A slotmap is defined to coordinate scan scheduling as shown below:


Slotmap Definition

  • Nf = 4 frames (1 superframe = 1.6ms)
  • Ns = 16 superframes (one BWGD = 25.6ms)
  • Nb = 16 BWGDs (one BFTD = 409.6ms)
  • Nm = 128 BFTDs (one slotmap ~= 52.5 seconds)

An example slotmap is shown below for the different scan types.


Slotmap Scheduling Example

For example, two PBF scans can run in each slotmap. The slotmap is configurable.

Scheduling groups

Multiple scans of the same type (e.g., PBF) can run at the same time on different links/nodes in the network in groups. But nodes within a group have to be separated by a minimum distance to avoid interference. The distance is configurable (e.g., 350 meters). The E2E controller calculates scheduling groups based on GPS coordinates and the configured distance.
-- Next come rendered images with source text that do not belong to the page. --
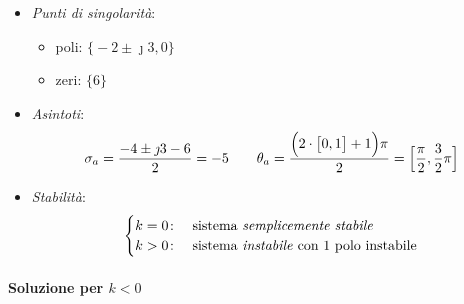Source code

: \begin{esercizio}
\begin{itemize}
	\item \emph{Punti di singolarità}:
		\begin{itemize}
			\item poli: \(\bigl\{-2\pm\jmath3,0\bigr\}\)
			\item zeri: \(\bigl\{6\bigr\}\)
		\end{itemize}
	\item \emph{Asintoti}:
		\[
			\sigma_a = \frac{-4\pm\jmath3-6}{2} = -5 \qquad
			\theta_a = \frac{\Bigl(2\cdot\bigl[0,1\bigr]+1\Bigr)\pi}{2} = \Bigl[\frac{\pi}{2},\frac{3}{2}\pi\Bigr]
		\]
	\item \emph{Stabilità}:
		\[\begin{cases}
			k=0\colon & \text{sistema \emph{semplicemente stabile}} \\
			k>0\colon & \text{sistema \emph{instabile} con 1 polo instabile}
		\end{cases}\]
\end{itemize}

\paragraph{Soluzione per \(k<0\)}


\end{esercizio}
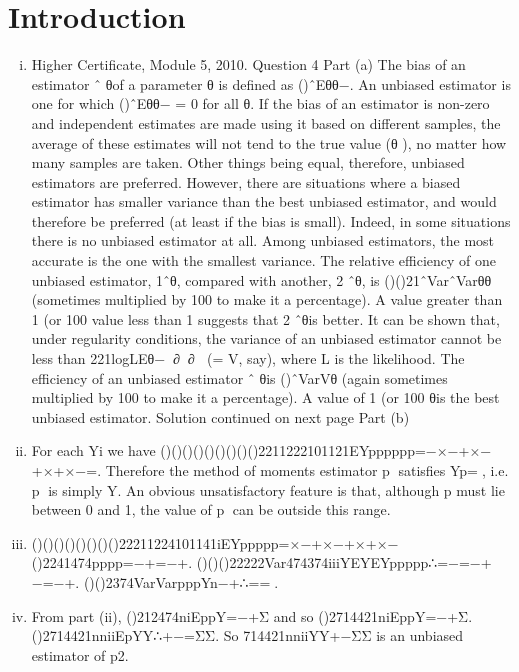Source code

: \documentclass{article}
\author{kobriendublin }
\date{December 2018}
\begin{document}
\section{Introduction}
\begin{enumerate}[(i)]
\item Higher Certificate, Module 5, 2010. Question 4
Part (a)
The bias of an estimator ˆ
θof a parameter θ is defined as ()ˆEθθ−.
An unbiased estimator is one for which ()ˆEθθ− = 0 for all θ.
If the bias of an estimator is non-zero and independent estimates are made using it based on different samples, the average of these estimates will not tend to the true value (θ ), no matter how many samples are taken. Other things being equal, therefore, unbiased estimators are preferred. However, there are situations where a biased estimator has smaller variance than the best unbiased estimator, and would therefore be preferred (at least if the bias is small). Indeed, in some situations there is no unbiased estimator at all.
Among unbiased estimators, the most accurate is the one with the smallest variance. The relative efficiency of one unbiased estimator, 1ˆθ, compared with another, 2
ˆθ, is
()()21ˆVarˆVarθθ
(sometimes multiplied by 100 to make it a percentage). A value greater than 1 (or 100%
value less than 1
suggests that 2
ˆθis better.
It can be shown that, under regularity conditions, the variance of an unbiased estimator cannot be less than
221logLEθ−∂∂ (= V, say),
where L is the likelihood. The efficiency of an unbiased estimator ˆ
θis ()ˆVarVθ (again sometimes multiplied by 100 to make it a percentage). A value of 1 (or 100%
θis the best unbiased estimator.
Solution continued on next page
Part (b)
\item For each Yi we have ()()()()()()()()()2211222101121EYpppppp=−×−+×−+×+×−=.
Therefore the method of moments estimator p satisfies Yp=, i.e. p is simply Y.
An obvious unsatisfactory feature is that, although p must lie between 0 and 1, the value of p can be outside this range.
\item ()()()()()()()()22211224101141iEYppppp=×−+×−+×+×− ()2241474pppp=−+=−+.
()()(){}22222Var474374iiiYEYEYppppp∴=−=−+−=−+.
()()2374VarVarpppYn−+∴==.
\item From part (ii), ()212474niEppY=−+Σ and so ()2714421niEppY=−+Σ.
()2714421nniiEpYY∴+−=ΣΣ.
So 714421nniiYY+−ΣΣ is an unbiased estimator of p2.
\end{enumerate}
\end{document}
Manual and Automated Scans

Manual

A manual scan is a one-shot scan (either for a particular set of nodes or once for the entire network), used primarily for debugging a link. Scans can be manually initiated using the TG CLI:

# PBF scan on link node1->node2
$ tg scan start -t pbf --tx node1 --rx node2

# IM scan from node1->node{2,3,4}, even if there are no links between them
$ tg scan start -t im --tx node1 --rx node2 --rx node3 --rx node4

# Run IM scan on whole network (more on this later)
$ tg scan start -t im

Automated

Scans can be automatically initiated by the E2E controller on a schedule set using the TG CLI:

# Start whole-network PBF scans every 30 minutes, starting 30 minutes from now
$ tg scan schedule --pbf 1800

# Start whole-network IM scans every 20 minutes, starting 20 minutes from now
$ tg scan schedule --im 1200

Scanning impacts network performance for the short duration of a scan (between 51ms and 1.6s depending on the scan type), and should be run infrequently (typically every 6 to 12 hours). During a scan, ~60us time slots (shown in green in the slotmap definition figure above) are reserved for scans and therefore not used to transmit data; in the 200us subframe, this is approximately a 30% overhead. Depending on the scan type and network topology, a scan can also cause interference on neighboring links that are not involved in the scan. This is because a scan sweeps over multiple beams and therefore can directly transmit energy in a direction other than the associated link(s). Interference will not have any long-term impact but can, momentarily, cause a reduction in data rate on neighboring links.

By default, the controller initiates PBF, RTCAL, and CBF scans every 4 hours (defined in /etc/e2e_config/controller_config_default.json).

Scan Results

Completed scan results are processed by Query Service, and can be viewed in the NMS.